頭痛が発生した場合に、痛みを和らげる方法はいくつか挙げられます。片頭痛と緊張型頭痛では応急措置の方法が異なるため、どちらのタイプの痛みか把握していることが前提条件になります。片頭痛は脳の血管が拡張することで痛みが発生します。ズキズキと脈打つような激しい痛みが特徴で、名前の通り頭の片側だけが痛むケースも少なくありません。動いたりすると痛みがひどくなる上に、光や音も痛みを悪化させます。発作時には暗く静かな部屋で横になり、痛みが和らぐのを待つことになります。その際にはこめかみや後頭部を冷やすと痛みを和らげる効果があります。緊張型頭痛は頭が締めつけられるような痛みが特徴です。痛いというよりは頭が重いという感覚に近いケースもよくあります。
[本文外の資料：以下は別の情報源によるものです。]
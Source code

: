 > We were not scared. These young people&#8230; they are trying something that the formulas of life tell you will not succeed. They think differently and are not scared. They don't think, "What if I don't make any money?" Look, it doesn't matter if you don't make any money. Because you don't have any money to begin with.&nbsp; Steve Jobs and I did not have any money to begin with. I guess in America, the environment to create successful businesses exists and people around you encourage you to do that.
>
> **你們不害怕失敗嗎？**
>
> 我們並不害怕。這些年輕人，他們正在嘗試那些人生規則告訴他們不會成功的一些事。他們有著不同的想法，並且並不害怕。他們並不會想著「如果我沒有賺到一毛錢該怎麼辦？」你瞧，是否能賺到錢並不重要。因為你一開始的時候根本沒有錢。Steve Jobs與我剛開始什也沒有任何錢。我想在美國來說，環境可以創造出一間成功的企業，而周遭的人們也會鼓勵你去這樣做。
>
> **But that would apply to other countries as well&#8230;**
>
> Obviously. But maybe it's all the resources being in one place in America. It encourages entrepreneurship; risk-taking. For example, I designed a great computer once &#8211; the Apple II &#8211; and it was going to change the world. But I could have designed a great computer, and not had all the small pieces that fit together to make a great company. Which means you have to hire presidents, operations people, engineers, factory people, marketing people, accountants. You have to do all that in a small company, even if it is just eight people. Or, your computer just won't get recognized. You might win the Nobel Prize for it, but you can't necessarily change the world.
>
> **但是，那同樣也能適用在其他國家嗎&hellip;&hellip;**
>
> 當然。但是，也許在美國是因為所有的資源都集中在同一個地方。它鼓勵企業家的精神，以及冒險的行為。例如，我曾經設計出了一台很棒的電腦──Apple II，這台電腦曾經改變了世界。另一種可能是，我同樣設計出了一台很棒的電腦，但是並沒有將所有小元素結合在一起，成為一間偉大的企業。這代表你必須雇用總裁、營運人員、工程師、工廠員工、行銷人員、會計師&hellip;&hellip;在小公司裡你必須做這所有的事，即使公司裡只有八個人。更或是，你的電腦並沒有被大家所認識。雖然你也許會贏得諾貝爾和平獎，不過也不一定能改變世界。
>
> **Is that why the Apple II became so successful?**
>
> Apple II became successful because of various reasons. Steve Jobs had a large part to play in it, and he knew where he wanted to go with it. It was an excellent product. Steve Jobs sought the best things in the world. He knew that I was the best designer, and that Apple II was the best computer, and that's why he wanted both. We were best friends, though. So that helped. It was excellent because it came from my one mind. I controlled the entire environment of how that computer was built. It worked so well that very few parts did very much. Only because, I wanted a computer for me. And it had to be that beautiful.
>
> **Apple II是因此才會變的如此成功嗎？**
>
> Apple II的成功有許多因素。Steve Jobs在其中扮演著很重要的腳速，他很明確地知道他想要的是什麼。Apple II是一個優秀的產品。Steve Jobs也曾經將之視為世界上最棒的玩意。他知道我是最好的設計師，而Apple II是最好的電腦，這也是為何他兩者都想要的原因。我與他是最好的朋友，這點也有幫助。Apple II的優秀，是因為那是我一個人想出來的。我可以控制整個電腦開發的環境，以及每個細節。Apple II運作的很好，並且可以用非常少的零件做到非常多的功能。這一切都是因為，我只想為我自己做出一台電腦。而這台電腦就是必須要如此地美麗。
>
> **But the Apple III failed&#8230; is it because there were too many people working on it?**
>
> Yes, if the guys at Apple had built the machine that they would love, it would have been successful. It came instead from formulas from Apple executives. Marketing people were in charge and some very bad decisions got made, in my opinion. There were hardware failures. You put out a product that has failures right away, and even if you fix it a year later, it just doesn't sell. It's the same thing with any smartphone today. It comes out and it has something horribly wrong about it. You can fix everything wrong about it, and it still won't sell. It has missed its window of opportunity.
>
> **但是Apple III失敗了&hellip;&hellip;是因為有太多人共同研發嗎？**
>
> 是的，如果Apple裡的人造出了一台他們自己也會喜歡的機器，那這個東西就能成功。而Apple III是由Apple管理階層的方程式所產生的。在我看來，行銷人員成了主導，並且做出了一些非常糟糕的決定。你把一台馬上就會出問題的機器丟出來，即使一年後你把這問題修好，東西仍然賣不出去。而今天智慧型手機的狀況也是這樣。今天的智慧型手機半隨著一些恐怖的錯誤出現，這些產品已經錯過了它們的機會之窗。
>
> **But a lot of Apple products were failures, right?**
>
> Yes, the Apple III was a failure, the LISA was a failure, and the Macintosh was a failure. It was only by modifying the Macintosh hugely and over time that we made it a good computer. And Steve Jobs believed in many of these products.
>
肩や首の凝りで血行が悪くなることで痛みが発生しているのですから、後頭部を温めることに痛みを和らげる効果があります。緊張型頭痛は比較的軽い痛みであれば市販の頭痛薬も効きます。しかしながら市販薬には多くの成分が含まれており、1つ1つの作用はそれだけ弱められています。過剰な期待はしない方がいいでしょう。片頭痛の場合は市販薬に血管の拡張を抑える成分が含まれていないために、単なる痛み止めの効果しか得られません。その鎮痛効果もそれほど強くないのが普通です。

最も頼りになるのは病院

市販薬で痛み止めの効果が得られているうちはまだいいですが、常用しているうちには効かなくなってくることもあります。頭痛が発生する前に予防のつもりで飲むことが習慣化すると、服用頻度が増えて薬物乱用頭痛の原因となりますから注意が必要です。市販薬が効かないケースや途中から効き目がなくなったケースでは、病院を受診して医師に相談することが問題解決につながります。医師が処方する薬は市販薬と違って単独の成分から構成されていることが多いため、頭痛の原因に対して直接作用するのです。片頭痛の原因となる血管拡張を抑える薬も、医師なら処方できます。鎮痛効果のある薬は市販薬よりも作用が強く、それだけ高い効果が期待できます。副作用の関係もあって、そのような薬を処方できるのは高度な専門知識を持つ医師に限られるのです。受診すべき科は専門の頭痛外来か、または内科・脳神経外科ということになります。頭痛の背後には何らかの脳疾患が隠されている場合もありますので、慢性的な痛みが続いたり、逆にいつもと違った痛みが急に発生したりしたときには医師に相談すべきです。検査の結果脳に異常が見つからなかったとしても、効果の高い処方薬を飲むことができるだけでも病院を受診するメリットは十分あります。